Collected data
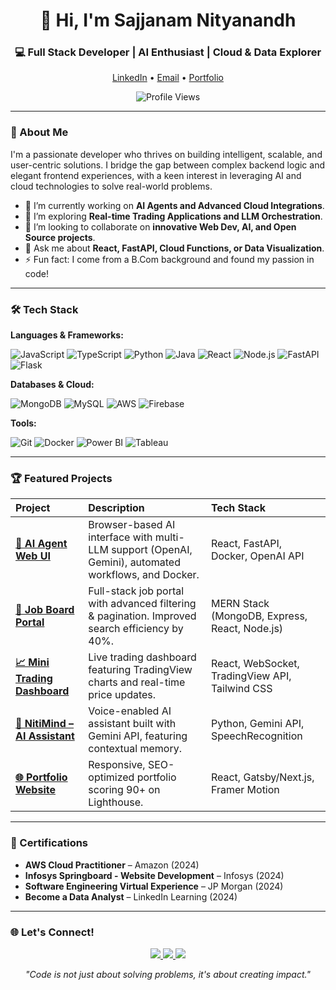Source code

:<h1 align="center">👋 Hi, I'm Sajjanam Nityanandh</h1>
<h3 align="center">💻 Full Stack Developer | AI Enthusiast | Cloud & Data Explorer</h3>

<p align="center">
  <a href="https://www.linkedin.com/in/nityanandh-sajjanam-994543209/">LinkedIn</a> •
  <a href="nnithin357@gmail.com">Email</a> •
  <a href="https://nityanandh.netlify.app/">Portfolio</a>
</p>

<p align="center">
  <img src="https://komarev.com/ghpvc/?username=yourusername&label=Profile%20Views&color=0e75b6&style=flat" alt="Profile Views" />
</p>

---

### 🚀 About Me

I'm a passionate developer who thrives on building intelligent, scalable, and user-centric solutions. I bridge the gap between complex backend logic and elegant frontend experiences, with a keen interest in leveraging AI and cloud technologies to solve real-world problems.

- 🔭 I’m currently working on **AI Agents and Advanced Cloud Integrations**.
- 🌱 I’m exploring **Real-time Trading Applications and LLM Orchestration**.
- 👯 I’m looking to collaborate on **innovative Web Dev, AI, and Open Source projects**.
- 💬 Ask me about **React, FastAPI, Cloud Functions, or Data Visualization**.
- ⚡ Fun fact: I come from a B.Com background and found my passion in code!

---

### 🛠️ Tech Stack

**Languages & Frameworks:**

![JavaScript](https://img.shields.io/badge/JavaScript-F7DF1E?style=for-the-badge&logo=javascript&logoColor=black)
![TypeScript](https://img.shields.io/badge/TypeScript-007ACC?style=for-the-badge&logo=typescript&logoColor=white)
![Python](https://img.shields.io/badge/Python-3776AB?style=for-the-badge&logo=python&logoColor=white)
![Java](https://img.shields.io/badge/Java-ED8B00?style=for-the-badge&logo=openjdk&logoColor=white)
![React](https://img.shields.io/badge/React-20232A?style=for-the-badge&logo=react&logoColor=61DAFB)
![Node.js](https://img.shields.io/badge/Node.js-339933?style=for-the-badge&logo=nodedotjs&logoColor=white)
![FastAPI](https://img.shields.io/badge/FastAPI-009688?style=for-the-badge&logo=fastapi&logoColor=white)
![Flask](https://img.shields.io/badge/Flask-000000?style=for-the-badge&logo=flask&logoColor=white)

**Databases & Cloud:**

![MongoDB](https://img.shields.io/badge/MongoDB-47A248?style=for-the-badge&logo=mongodb&logoColor=white)
![MySQL](https://img.shields.io/badge/MySQL-4479A1?style=for-the-badge&logo=mysql&logoColor=white)
![AWS](https://img.shields.io/badge/AWS-FF9900?style=for-the-badge&logo=amazonaws&logoColor=white)
![Firebase](https://img.shields.io/badge/Firebase-FFCA28?style=for-the-badge&logo=firebase&logoColor=black)

**Tools:**

![Git](https://img.shields.io/badge/Git-F05032?style=for-the-badge&logo=git&logoColor=white)
![Docker](https://img.shields.io/badge/Docker-2496ED?style=for-the-badge&logo=docker&logoColor=white)
![Power BI](https://img.shields.io/badge/Power_BI-F2C811?style=for-the-badge&logo=powerbi&logoColor=black)
![Tableau](https://img.shields.io/badge/Tableau-E97627?style=for-the-badge&logo=tableau&logoColor=white)

---

### 🏆 Featured Projects

| Project | Description | Tech Stack |
| :--- | :--- | :--- |
| **[🤖 AI Agent Web UI](https://github.com/NithinSajjanam/Ai-Agent.git)** | Browser-based AI interface with multi-LLM support (OpenAI, Gemini), automated workflows, and Docker. | React, FastAPI, Docker, OpenAI API |
| **[💼 Job Board Portal](https://github.com/NithinSajjanam/Job-Board.git)** | Full-stack job portal with advanced filtering & pagination. Improved search efficiency by 40%. | MERN Stack (MongoDB, Express, React, Node.js) |
| **[📈 Mini Trading Dashboard](https://github.com/NithinSajjanam/VirtualTradeX.git)** | Live trading dashboard featuring TradingView charts and real-time price updates. | React, WebSocket, TradingView API, Tailwind CSS |
| **[🧠 NitiMind – AI Assistant](https://github.com/NithinSajjanam/NitiMind.git)** | Voice-enabled AI assistant built with Gemini API, featuring contextual memory. | Python, Gemini API, SpeechRecognition |
| **[🌐 Portfolio Website](https://nityanandh.netlify.app/)** | Responsive, SEO-optimized portfolio scoring 90+ on Lighthouse. | React, Gatsby/Next.js, Framer Motion |

---

### 📜 Certifications

- **AWS Cloud Practitioner** – Amazon (2024)
- **Infosys Springboard - Website Development** – Infosys (2024)
- **Software Engineering Virtual Experience** – JP Morgan (2024)
- **Become a Data Analyst** – LinkedIn Learning (2024)

---


### 🌐 Let's Connect!

<p align="center">
  <a href="https://www.linkedin.com/in/nityanandh-sajjanam-994543209/">
    <img src="https://img.shields.io/badge/LinkedIn-0077B5?style=for-the-badge&logo=linkedin&logoColor=white" />
  </a>
  <a href="mailto:nnithin357@email.com">
    <img src="https://img.shields.io/badge/Gmail-D14836?style=for-the-badge&logo=gmail&logoColor=white" />
  </a>
  <a href="https://nityanandh.netlify.app/">
    <img src="https://img.shields.io/badge/Portfolio-%23000000.svg?style=for-the-badge&logo=react&logoColor=white" />
  </a>
</p>

<p align="center">
  <i>"Code is not just about solving problems, it's about creating impact."</i>
</p>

What you should do:
This exercise calls for the line containing "- **Become a" and each line after it in the records, copied exactly.

Finished task:
- **Become a Data Analyst** – LinkedIn Learning (2024)

---


### 🌐 Let's Connect!

<p align="center">
  <a href="https://www.linkedin.com/in/nityanandh-sajjanam-994543209/">
    <img src="https://img.shields.io/badge/LinkedIn-0077B5?style=for-the-badge&logo=linkedin&logoColor=white" />
  </a>
  <a href="mailto:nnithin357@email.com">
    <img src="https://img.shields.io/badge/Gmail-D14836?style=for-the-badge&logo=gmail&logoColor=white" />
  </a>
  <a href="https://nityanandh.netlify.app/">
    <img src="https://img.shields.io/badge/Portfolio-%23000000.svg?style=for-the-badge&logo=react&logoColor=white" />
  </a>
</p>

<p align="center">
  <i>"Code is not just about solving problems, it's about creating impact."</i>
</p>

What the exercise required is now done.